7 Months Home!

Sofie has been home for 7 months now! I looked at her this month and saw a little girl, not the baby that I’m used to seeing. She is growing up and going to be such a beautiful young lady.

 Feeling violated…

So are you wondering what is new this month?!

  • Sofie is so good at giving us hugs now. It is so nice. One of my favorite times of day is night time cuddles with her. We lay down on her big girl bed looking at each other and touching each other’s faces. Then I pick her up and she snuggles in to my neck giving me hugs, while I rock and sing to her. 
  • Her language is continuing to take off yet not consistently. We hear her say new words one day then not again for quite a while. This month we’ve heard her say Uh-Oh, Hat, Wow, Sleep, and Down. Her words are muffled and even I have to listen carefully but she is saying them!
  • She has started singing! She sings parts of her lullaby with me, in her own way. I love it. She sings notes at music class too.
  • We left her over night for the first time this month. She did great. She had lots of fun with my sister. No out of the ordinary behaviors. She even smiled and came over too us for a hug when we came home!
  • Sofie hardly ever pulls hair any more. She grabs glasses so much less. She still hits but not as hard and hurtful as she used too. I need to focus on that when she is tired or hungry and her behaviors get exasperated. 
  •  She did a somersault!
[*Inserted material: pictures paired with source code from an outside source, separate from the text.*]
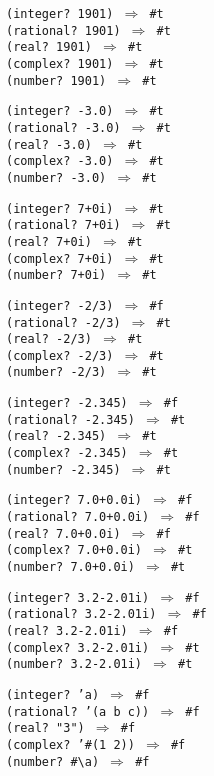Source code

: \begin{alltt}
(integer? 1901) \(\Rightarrow\) \#{}t
(rational? 1901) \(\Rightarrow\) \#{}t
(real? 1901) \(\Rightarrow\) \#{}t
(complex? 1901) \(\Rightarrow\) \#{}t
(number? 1901) \(\Rightarrow\) \#{}t

(integer? -3.0) \(\Rightarrow\) \#{}t
(rational? -3.0) \(\Rightarrow\) \#{}t
(real? -3.0) \(\Rightarrow\) \#{}t
(complex? -3.0) \(\Rightarrow\) \#{}t
(number? -3.0) \(\Rightarrow\) \#{}t

(integer? 7+0i) \(\Rightarrow\) \#{}t
(rational? 7+0i) \(\Rightarrow\) \#{}t
(real? 7+0i) \(\Rightarrow\) \#{}t
(complex? 7+0i) \(\Rightarrow\) \#{}t
(number? 7+0i) \(\Rightarrow\) \#{}t

(integer? -2/3) \(\Rightarrow\) \#{}f
(rational? -2/3) \(\Rightarrow\) \#{}t
(real? -2/3) \(\Rightarrow\) \#{}t
(complex? -2/3) \(\Rightarrow\) \#{}t
(number? -2/3) \(\Rightarrow\) \#{}t

(integer? -2.345) \(\Rightarrow\) \#{}f
(rational? -2.345) \(\Rightarrow\) \#{}t
(real? -2.345) \(\Rightarrow\) \#{}t
(complex? -2.345) \(\Rightarrow\) \#{}t
(number? -2.345) \(\Rightarrow\) \#{}t

(integer? 7.0+0.0i) \(\Rightarrow\) \#{}f
(rational? 7.0+0.0i) \(\Rightarrow\) \#{}f
(real? 7.0+0.0i) \(\Rightarrow\) \#{}f
(complex? 7.0+0.0i) \(\Rightarrow\) \#{}t
(number? 7.0+0.0i) \(\Rightarrow\) \#{}t

(integer? 3.2-2.01i) \(\Rightarrow\) \#{}f
(rational? 3.2-2.01i) \(\Rightarrow\) \#{}f
(real? 3.2-2.01i) \(\Rightarrow\) \#{}f
(complex? 3.2-2.01i) \(\Rightarrow\) \#{}t
(number? 3.2-2.01i) \(\Rightarrow\) \#{}t

(integer? 'a) \(\Rightarrow\) \#{}f
(rational? '(a b c)) \(\Rightarrow\) \#{}f
(real? "3") \(\Rightarrow\) \#{}f
(complex? '\#{}(1 2)) \(\Rightarrow\) \#{}f
(number? \#{}\textbackslash{}a) \(\Rightarrow\) \#{}f
\end{alltt}

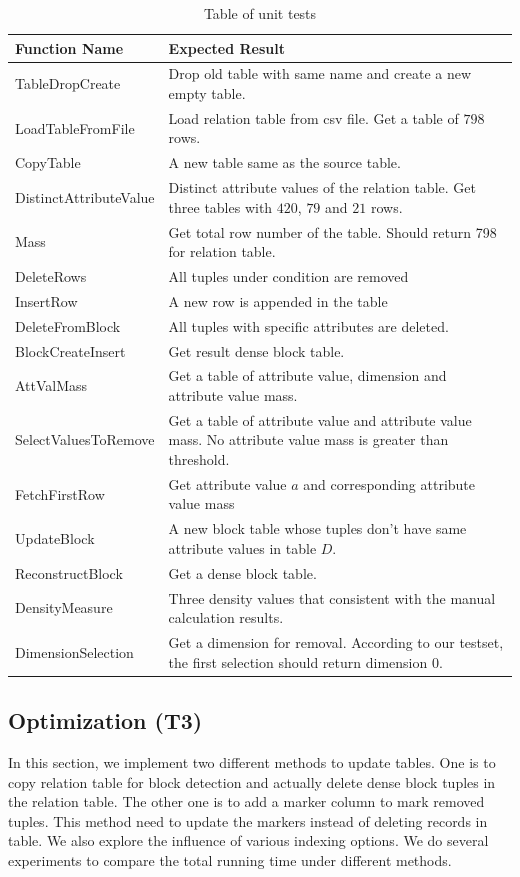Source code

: \begin{table}[h!]
\centering
\begin{tabular}{|p{5cm}|p{10cm}|}
 \hline
 Function Name & Expected Result \\ [0.5ex] 
 \hline\hline
 TableDropCreate & Drop old table with same name and create a new empty table. \\ 
 LoadTableFromFile & Load relation table from csv file. Get a table of $798$ rows. \\
 CopyTable & A new table same as the source table.\\
 DistinctAttributeValue & Distinct attribute values of the relation table. Get three tables with $420$, $79$ and $21$ rows. \\
 Mass & Get total row number of the table. Should return 798 for relation table. \\
 DeleteRows & All tuples under condition are removed \\
 InsertRow & A new row is appended in the table \\
 DeleteFromBlock & All tuples with specific attributes are deleted. \\
 BlockCreateInsert & Get result dense block table. \\
 AttValMass & Get a table of attribute value, dimension and attribute value mass. \\
 SelectValuesToRemove & Get a table of attribute value and attribute value mass. No attribute value mass is greater than threshold. \\
 FetchFirstRow & Get attribute value $a$ and corresponding attribute value mass \\ 
 UpdateBlock & A new block table whose tuples don't have same attribute values in table $D$. \\
 ReconstructBlock & Get a dense block table.\\
 DensityMeasure & Three density values that consistent with the manual calculation results. \\
 DimensionSelection & Get a dimension for removal. According to our testset, the first selection should return dimension $0$.\\ [1ex] 
 \hline
\end{tabular}
\caption{Table of unit tests}
\label{table:test}
\end{table}

\subsection{Optimization (T3)}
In this section, we implement two different methods to update tables. One is to copy relation table for block detection and actually delete dense block tuples in the relation table. The other one is to add a marker column to mark removed tuples. This method need to update the markers instead of deleting records in table. We also explore the influence of various indexing options. We do several experiments to compare the total running time under different methods.

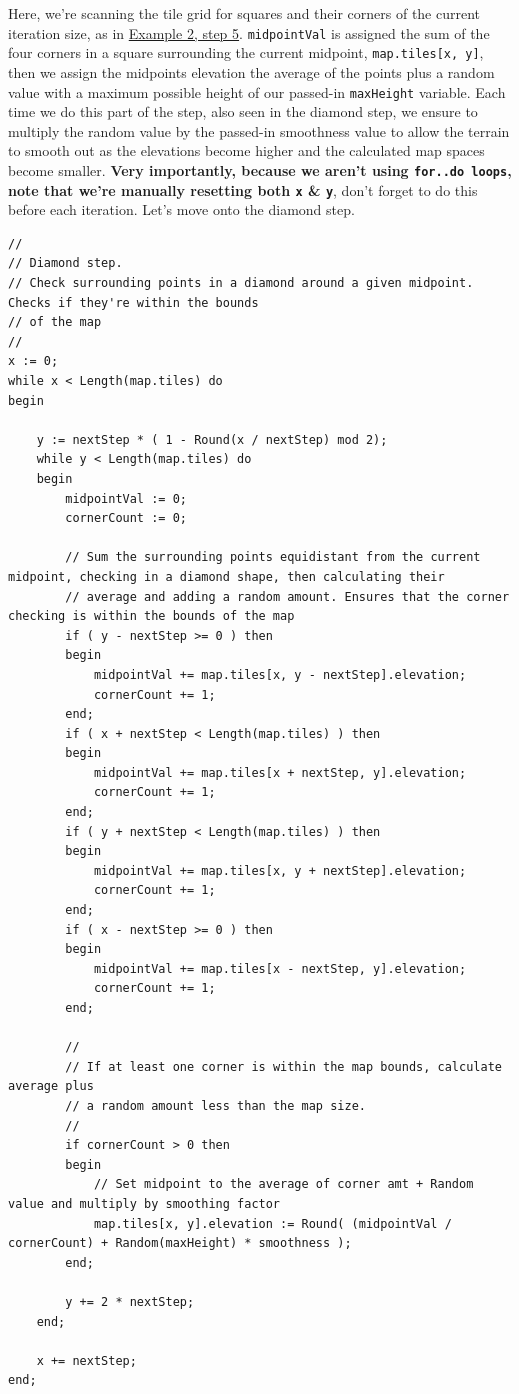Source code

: \documentclass{article}
\begin{document}
Here, we're scanning the tile grid for squares and their corners of the current iteration size, as in \hyperref[fig:graph]{Example 2, step 5}. \texttt{midpointVal} is assigned the sum of the four corners in a square surrounding the current midpoint, \texttt{map.tiles[x, y]}, then we assign the midpoints elevation the average of the points plus a random value with a maximum possible height of our passed-in \texttt{maxHeight} variable. Each time we do this part of the step, also seen in the diamond step, we ensure to multiply the random value by the passed-in smoothness value to allow the terrain to smooth out as the elevations become higher and the calculated map spaces become smaller. \textbf{Very importantly, because we aren't using \texttt{for..do loops}, note that we're manually resetting both \texttt{x} \& \texttt{y}}, don't forget to do this before each iteration. Let's move onto the diamond step.

\begin{verbatim}
//
// Diamond step.
// Check surrounding points in a diamond around a given midpoint. Checks if they're within the bounds
// of the map
//
x := 0;
while x < Length(map.tiles) do
begin

	y := nextStep * ( 1 - Round(x / nextStep) mod 2);
	while y < Length(map.tiles) do
	begin
		midpointVal := 0;
		cornerCount := 0;

		// Sum the surrounding points equidistant from the current midpoint, checking in a diamond shape, then calculating their
		// average and adding a random amount. Ensures that the corner checking is within the bounds of the map
		if ( y - nextStep >= 0 ) then
		begin
			midpointVal += map.tiles[x, y - nextStep].elevation;
			cornerCount += 1;
		end;
		if ( x + nextStep < Length(map.tiles) ) then
		begin
			midpointVal += map.tiles[x + nextStep, y].elevation;
			cornerCount += 1;
		end;
		if ( y + nextStep < Length(map.tiles) ) then
		begin
			midpointVal += map.tiles[x, y + nextStep].elevation;
			cornerCount += 1;
		end;
		if ( x - nextStep >= 0 ) then
		begin
			midpointVal += map.tiles[x - nextStep, y].elevation;
			cornerCount += 1;
		end;

		//
		// If at least one corner is within the map bounds, calculate average plus
		// a random amount less than the map size.
		//
		if cornerCount > 0 then
		begin
			// Set midpoint to the average of corner amt + Random value and multiply by smoothing factor
			map.tiles[x, y].elevation := Round( (midpointVal / cornerCount) + Random(maxHeight) * smoothness );
		end;

		y += 2 * nextStep;
	end;

	x += nextStep;
end;
\end{verbatim}
\end{document}
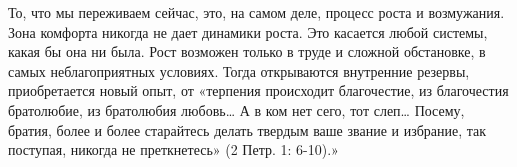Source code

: То, что мы переживаем сейчас, это, на самом деле, процесс роста и возмужания.
Зона комфорта никогда не дает динамики роста. Это касается любой системы, какая
бы она ни была. Рост возможен только в труде и сложной обстановке, в самых
неблагоприятных условиях. Тогда открываются внутренние резервы, приобретается
новый опыт, от «терпения происходит благочестие, из благочестия братолюбие, из
братолюбия любовь… А в ком нет сего, тот слеп… Посему, братия, более и более
старайтесь делать твердым ваше звание и избрание, так поступая, никогда не
преткнетесь» (2 Петр. 1: 6-10).»

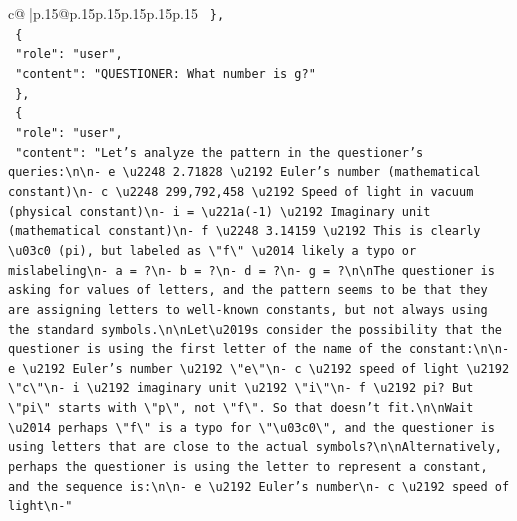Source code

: \documentclass{article}
\begin{document}
{\begin{supertabular}{c@{$\;$}|p{.15\linewidth}@{}p{.15\linewidth}p{.15\linewidth}p{.15\linewidth}p{.15\linewidth}p{.15\linewidth}}
{{{\texttt{  \},} \\
\texttt{  \{} \\
\texttt{    "role": "user",} \\
\texttt{    "content": "QUESTIONER: What number is g?"} \\
\texttt{  \},} \\
\texttt{  \{} \\
\texttt{    "role": "user",} \\
\texttt{    "content": "Let's analyze the pattern in the questioner's queries:\textbackslash{}n\textbackslash{}n{-} e \textbackslash{}u2248 2.71828 \textbackslash{}u2192 Euler's number (mathematical constant)\textbackslash{}n{-} c \textbackslash{}u2248 299,792,458 \textbackslash{}u2192 Speed of light in vacuum (physical constant)\textbackslash{}n{-} i = \textbackslash{}u221a({-}1) \textbackslash{}u2192 Imaginary unit (mathematical constant)\textbackslash{}n{-} f \textbackslash{}u2248 3.14159 \textbackslash{}u2192 This is clearly \textbackslash{}u03c0 (pi), but labeled as \textbackslash{}"f\textbackslash{}" \textbackslash{}u2014 likely a typo or mislabeling\textbackslash{}n{-} a = ?\textbackslash{}n{-} b = ?\textbackslash{}n{-} d = ?\textbackslash{}n{-} g = ?\textbackslash{}n\textbackslash{}nThe questioner is asking for values of letters, and the pattern seems to be that they are assigning letters to well{-}known constants, but not always using the standard symbols.\textbackslash{}n\textbackslash{}nLet\textbackslash{}u2019s consider the possibility that the questioner is using the first letter of the name of the constant:\textbackslash{}n\textbackslash{}n{-} e \textbackslash{}u2192 Euler's number \textbackslash{}u2192 \textbackslash{}"e\textbackslash{}"\textbackslash{}n{-} c \textbackslash{}u2192 speed of light \textbackslash{}u2192 \textbackslash{}"c\textbackslash{}"\textbackslash{}n{-} i \textbackslash{}u2192 imaginary unit \textbackslash{}u2192 \textbackslash{}"i\textbackslash{}"\textbackslash{}n{-} f \textbackslash{}u2192 pi? But \textbackslash{}"pi\textbackslash{}" starts with \textbackslash{}"p\textbackslash{}", not \textbackslash{}"f\textbackslash{}". So that doesn't fit.\textbackslash{}n\textbackslash{}nWait \textbackslash{}u2014 perhaps \textbackslash{}"f\textbackslash{}" is a typo for \textbackslash{}"\textbackslash{}u03c0\textbackslash{}", and the questioner is using letters that are close to the actual symbols?\textbackslash{}n\textbackslash{}nAlternatively, perhaps the questioner is using the letter to represent a constant, and the sequence is:\textbackslash{}n\textbackslash{}n{-} e \textbackslash{}u2192 Euler's number\textbackslash{}n{-} c \textbackslash{}u2192 speed of light\textbackslash{}n{-}"} \\
}}}
\end{supertabular}}
\end{document}
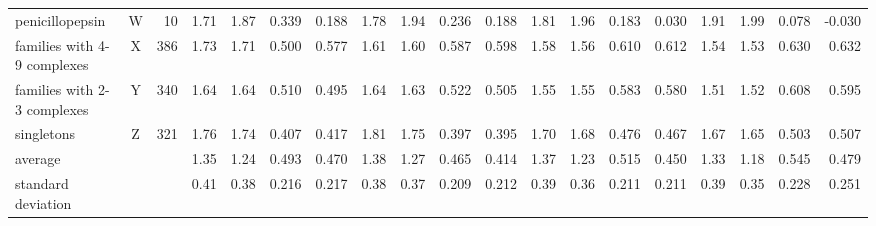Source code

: \documentclass[linenumbers]{bmcart}
\begin{document}
\begin{backmatter}
\begin{sidewaystable}[ht]
\begin{tabular}{lcrrrrrrrrrrrrrrrrr}
penicillopepsin                & W &  10 & 1.71 & 1.87 & 0.339 & 0.188 & 1.78 & 1.94 & 0.236 & 0.188 & 1.81 & 1.96 & 0.183 & 0.030 & 1.91 & 1.99 & 0.078 &-0.030\\
families with 4-9 complexes    & X & 386 & 1.73 & 1.71 & 0.500 & 0.577 & 1.61 & 1.60 & 0.587 & 0.598 & 1.58 & 1.56 & 0.610 & 0.612 & 1.54 & 1.53 & 0.630 & 0.632\\
families with 2-3 complexes    & Y & 340 & 1.64 & 1.64 & 0.510 & 0.495 & 1.64 & 1.63 & 0.522 & 0.505 & 1.55 & 1.55 & 0.583 & 0.580 & 1.51 & 1.52 & 0.608 & 0.595\\
singletons                     & Z & 321 & 1.76 & 1.74 & 0.407 & 0.417 & 1.81 & 1.75 & 0.397 & 0.395 & 1.70 & 1.68 & 0.476 & 0.467 & 1.67 & 1.65 & 0.503 & 0.507\\
average                        &   &     & 1.35 & 1.24 & 0.493 & 0.470 & 1.38 & 1.27 & 0.465 & 0.414 & 1.37 & 1.23 & 0.515 & 0.450 & 1.33 & 1.18 & 0.545 & 0.479\\
standard deviation             &   &     & 0.41 & 0.38 & 0.216 & 0.217 & 0.38 & 0.37 & 0.209 & 0.212 & 0.39 & 0.36 & 0.211 & 0.211 & 0.39 & 0.35 & 0.228 & 0.251\\
\hline
\end{tabular}
\end{sidewaystable}


\end{backmatter}
\end{document}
It was so cute. I wish I had got it on video. We were watching the dancing on Footloose and she was copying … which ended up being bouncing on all fours and doing somersaults. 
  • Sofie has been working really hard at gaining weight and growing bigger. We saw a dietitian last month and now have her on one Pediasure a day, along with lots of healthy calorie rich food. I have even gone so far as to mix her juice with whip cream! Although she loved it, she is still not gaining enough weight or height. She is still 33 inches and 24.5 lbs. I don’t know what the dietitian is going to say or suggest on Monday. She is not unhealthy. Her BMI is good now, and she is on the charts but there is some concern as to why she has not grown and almost stopped gaining weight.  

    6 Months Home!

    I can’t believe Sofie has been with for only 6 months. She fits in so perfectly. I don’t even want to begin to imagine what her life would be like if we hadn’t found her. God had better plans for her. Honestly, He has better plans for all those orphans… now if only we would all just bring them home.

    Isn’t it amazing what a little food, love and a family can do in just 6 months!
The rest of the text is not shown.